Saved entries
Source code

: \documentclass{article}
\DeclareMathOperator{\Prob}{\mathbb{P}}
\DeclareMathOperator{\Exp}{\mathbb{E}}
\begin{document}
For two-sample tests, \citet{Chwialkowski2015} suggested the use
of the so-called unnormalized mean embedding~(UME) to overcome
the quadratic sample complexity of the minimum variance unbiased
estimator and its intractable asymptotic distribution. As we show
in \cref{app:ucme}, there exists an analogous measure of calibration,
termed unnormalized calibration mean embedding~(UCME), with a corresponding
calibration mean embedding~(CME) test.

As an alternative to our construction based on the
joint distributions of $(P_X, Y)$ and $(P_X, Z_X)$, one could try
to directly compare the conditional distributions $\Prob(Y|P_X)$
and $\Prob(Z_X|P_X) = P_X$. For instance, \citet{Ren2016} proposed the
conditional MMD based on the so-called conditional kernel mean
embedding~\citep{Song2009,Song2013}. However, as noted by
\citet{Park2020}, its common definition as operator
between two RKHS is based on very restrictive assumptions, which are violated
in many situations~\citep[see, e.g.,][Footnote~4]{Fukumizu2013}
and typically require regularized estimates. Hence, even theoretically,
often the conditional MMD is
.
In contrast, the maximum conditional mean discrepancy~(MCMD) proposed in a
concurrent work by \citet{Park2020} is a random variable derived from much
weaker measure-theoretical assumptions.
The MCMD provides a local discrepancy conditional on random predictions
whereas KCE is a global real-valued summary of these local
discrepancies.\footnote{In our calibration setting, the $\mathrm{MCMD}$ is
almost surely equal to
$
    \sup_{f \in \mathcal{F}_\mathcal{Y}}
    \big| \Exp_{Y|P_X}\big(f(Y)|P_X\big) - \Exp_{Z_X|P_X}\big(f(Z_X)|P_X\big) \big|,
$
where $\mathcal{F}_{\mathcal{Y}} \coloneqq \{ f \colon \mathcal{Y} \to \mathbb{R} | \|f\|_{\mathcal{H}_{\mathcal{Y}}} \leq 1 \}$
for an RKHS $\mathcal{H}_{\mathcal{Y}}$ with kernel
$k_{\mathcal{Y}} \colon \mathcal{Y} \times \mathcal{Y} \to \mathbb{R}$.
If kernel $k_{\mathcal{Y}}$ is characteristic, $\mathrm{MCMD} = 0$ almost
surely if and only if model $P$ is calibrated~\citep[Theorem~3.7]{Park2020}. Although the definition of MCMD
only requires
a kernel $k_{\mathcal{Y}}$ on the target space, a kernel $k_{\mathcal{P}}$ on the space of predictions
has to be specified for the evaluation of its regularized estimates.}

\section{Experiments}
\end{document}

**EXERCISE PROMPT:**
What should come out is the exact run of lines from the one holding "and typically require" through the end of the records above, and nothing besides.

**TASK RESULT:**
and typically require regularized estimates. Hence, even theoretically,
often the conditional MMD is
.
In contrast, the maximum conditional mean discrepancy~(MCMD) proposed in a
concurrent work by \citet{Park2020} is a random variable derived from much
weaker measure-theoretical assumptions.
The MCMD provides a local discrepancy conditional on random predictions
whereas KCE is a global real-valued summary of these local
discrepancies.\footnote{In our calibration setting, the $\mathrm{MCMD}$ is
almost surely equal to
$
    \sup_{f \in \mathcal{F}_\mathcal{Y}}
    \big| \Exp_{Y|P_X}\big(f(Y)|P_X\big) - \Exp_{Z_X|P_X}\big(f(Z_X)|P_X\big) \big|,
$
where $\mathcal{F}_{\mathcal{Y}} \coloneqq \{ f \colon \mathcal{Y} \to \mathbb{R} | \|f\|_{\mathcal{H}_{\mathcal{Y}}} \leq 1 \}$
for an RKHS $\mathcal{H}_{\mathcal{Y}}$ with kernel
$k_{\mathcal{Y}} \colon \mathcal{Y} \times \mathcal{Y} \to \mathbb{R}$.
If kernel $k_{\mathcal{Y}}$ is characteristic, $\mathrm{MCMD} = 0$ almost
surely if and only if model $P$ is calibrated~\citep[Theorem~3.7]{Park2020}. Although the definition of MCMD
only requires
a kernel $k_{\mathcal{Y}}$ on the target space, a kernel $k_{\mathcal{P}}$ on the space of predictions
has to be specified for the evaluation of its regularized estimates.}

\section{Experiments}
\end{document}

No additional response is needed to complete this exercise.